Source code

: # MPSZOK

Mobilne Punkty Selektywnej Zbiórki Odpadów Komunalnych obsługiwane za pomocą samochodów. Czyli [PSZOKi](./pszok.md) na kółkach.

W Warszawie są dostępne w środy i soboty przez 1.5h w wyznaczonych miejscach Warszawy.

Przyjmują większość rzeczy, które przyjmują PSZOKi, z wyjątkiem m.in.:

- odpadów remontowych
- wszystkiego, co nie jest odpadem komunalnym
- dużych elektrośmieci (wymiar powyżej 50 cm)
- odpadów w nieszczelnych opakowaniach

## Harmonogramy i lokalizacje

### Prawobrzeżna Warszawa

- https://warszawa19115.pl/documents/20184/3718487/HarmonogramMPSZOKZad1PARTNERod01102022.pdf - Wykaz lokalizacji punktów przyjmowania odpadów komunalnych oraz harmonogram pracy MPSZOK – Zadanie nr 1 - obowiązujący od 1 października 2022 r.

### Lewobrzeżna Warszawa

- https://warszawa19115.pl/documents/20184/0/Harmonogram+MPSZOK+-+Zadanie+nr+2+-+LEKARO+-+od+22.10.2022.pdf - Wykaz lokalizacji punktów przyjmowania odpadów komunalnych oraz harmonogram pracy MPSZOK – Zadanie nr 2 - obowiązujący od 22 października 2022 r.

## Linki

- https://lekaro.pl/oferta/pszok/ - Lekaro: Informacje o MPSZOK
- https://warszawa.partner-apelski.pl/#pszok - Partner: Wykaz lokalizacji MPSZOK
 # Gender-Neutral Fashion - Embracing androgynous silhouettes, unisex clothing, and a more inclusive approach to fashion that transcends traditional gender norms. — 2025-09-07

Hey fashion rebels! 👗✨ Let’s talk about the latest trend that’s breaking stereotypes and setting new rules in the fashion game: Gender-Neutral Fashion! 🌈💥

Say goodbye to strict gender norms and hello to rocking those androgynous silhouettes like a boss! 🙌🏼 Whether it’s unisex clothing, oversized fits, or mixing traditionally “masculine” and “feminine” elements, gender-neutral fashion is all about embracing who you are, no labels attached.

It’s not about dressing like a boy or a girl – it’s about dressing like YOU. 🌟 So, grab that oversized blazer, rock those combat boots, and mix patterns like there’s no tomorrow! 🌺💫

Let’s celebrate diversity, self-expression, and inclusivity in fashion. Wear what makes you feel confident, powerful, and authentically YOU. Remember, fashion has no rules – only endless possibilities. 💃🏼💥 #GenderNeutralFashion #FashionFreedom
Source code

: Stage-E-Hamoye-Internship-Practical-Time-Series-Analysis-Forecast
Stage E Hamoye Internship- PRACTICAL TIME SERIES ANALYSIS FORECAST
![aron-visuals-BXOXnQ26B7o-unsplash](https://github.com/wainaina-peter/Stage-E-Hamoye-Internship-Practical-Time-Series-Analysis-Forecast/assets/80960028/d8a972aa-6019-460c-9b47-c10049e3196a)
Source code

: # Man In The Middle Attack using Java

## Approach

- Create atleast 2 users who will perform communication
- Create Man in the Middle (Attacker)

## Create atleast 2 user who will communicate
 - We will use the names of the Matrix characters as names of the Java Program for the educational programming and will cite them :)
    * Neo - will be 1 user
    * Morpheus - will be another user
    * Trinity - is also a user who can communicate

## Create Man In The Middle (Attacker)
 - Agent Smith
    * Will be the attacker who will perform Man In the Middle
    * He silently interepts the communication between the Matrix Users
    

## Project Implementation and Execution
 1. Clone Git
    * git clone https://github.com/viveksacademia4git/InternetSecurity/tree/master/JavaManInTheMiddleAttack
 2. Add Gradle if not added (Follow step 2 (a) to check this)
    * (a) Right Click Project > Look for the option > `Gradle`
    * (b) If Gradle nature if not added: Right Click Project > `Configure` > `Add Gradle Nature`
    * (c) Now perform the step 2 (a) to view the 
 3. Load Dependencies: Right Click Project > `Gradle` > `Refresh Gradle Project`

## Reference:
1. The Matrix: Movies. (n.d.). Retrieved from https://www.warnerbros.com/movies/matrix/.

○ ○ ○

In the listing above, locate the line with "### Lewobrzeżna Warszawa" and the line with "Say goodbye to", then extract exactly those lines and every line between them, and nothing more.

### Lewobrzeżna Warszawa

- https://warszawa19115.pl/documents/20184/0/Harmonogram+MPSZOK+-+Zadanie+nr+2+-+LEKARO+-+od+22.10.2022.pdf - Wykaz lokalizacji punktów przyjmowania odpadów komunalnych oraz harmonogram pracy MPSZOK – Zadanie nr 2 - obowiązujący od 22 października 2022 r.

## Linki

- https://lekaro.pl/oferta/pszok/ - Lekaro: Informacje o MPSZOK
- https://warszawa.partner-apelski.pl/#pszok - Partner: Wykaz lokalizacji MPSZOK
 # Gender-Neutral Fashion - Embracing androgynous silhouettes, unisex clothing, and a more inclusive approach to fashion that transcends traditional gender norms. — 2025-09-07

Hey fashion rebels! 👗✨ Let’s talk about the latest trend that’s breaking stereotypes and setting new rules in the fashion game: Gender-Neutral Fashion! 🌈💥

Say goodbye to strict gender norms and hello to rocking those androgynous silhouettes like a boss! 🙌🏼 Whether it’s unisex clothing, oversized fits, or mixing traditionally “masculine” and “feminine” elements, gender-neutral fashion is all about embracing who you are, no labels attached.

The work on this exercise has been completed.